WHAT YOU NEED TO DO: Look at every line of the material and count the ones holding the word "begin". The answer is the number only.

--------------------------------

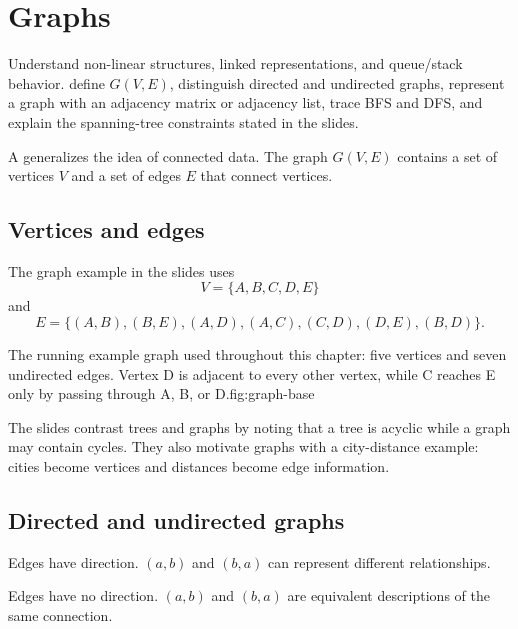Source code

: \chapter{Graphs}\label{ch:graphs}

\chapterguide%
  {Understand non-linear structures, linked representations, and queue/stack behavior.}
  {define $G(V,E)$, distinguish directed and undirected graphs, represent a graph with an adjacency matrix or adjacency list, trace BFS and DFS, and explain the spanning-tree constraints stated in the slides.}

A  generalizes the idea of connected data. The graph $G(V,E)$ contains a set of vertices $V$ and a set of edges $E$ that connect vertices.

\section{Vertices and edges}

The graph example in the slides uses
\[
V=\{A,B,C,D,E\}
\]
and
\[
E=\{(A,B),(B,E),(A,D),(A,C),(C,D),(D,E),(B,D)\}.
\]

\begin{utpfig}{The running example graph used throughout this chapter: five vertices and
seven undirected edges. Vertex D is adjacent to every other vertex, while C reaches E only
by passing through A, B, or D.}{fig:graph-base}
\end{utpfig}

The slides contrast trees and graphs by noting that a tree is acyclic while a graph may contain cycles. They also motivate graphs with a city-distance example: cities become vertices and distances become edge information.

\section{Directed and undirected graphs}

\begin{description}[leftmargin=1.4in,style=nextline]
  \item[Directed graph] Edges have direction. $(a,b)$ and $(b,a)$ can represent different relationships.
  \item[Undirected graph] Edges have no direction. $(a,b)$ and $(b,a)$ are equivalent descriptions of the same connection.
\end{description}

--------------------------------

YOUR RESPONSE: 2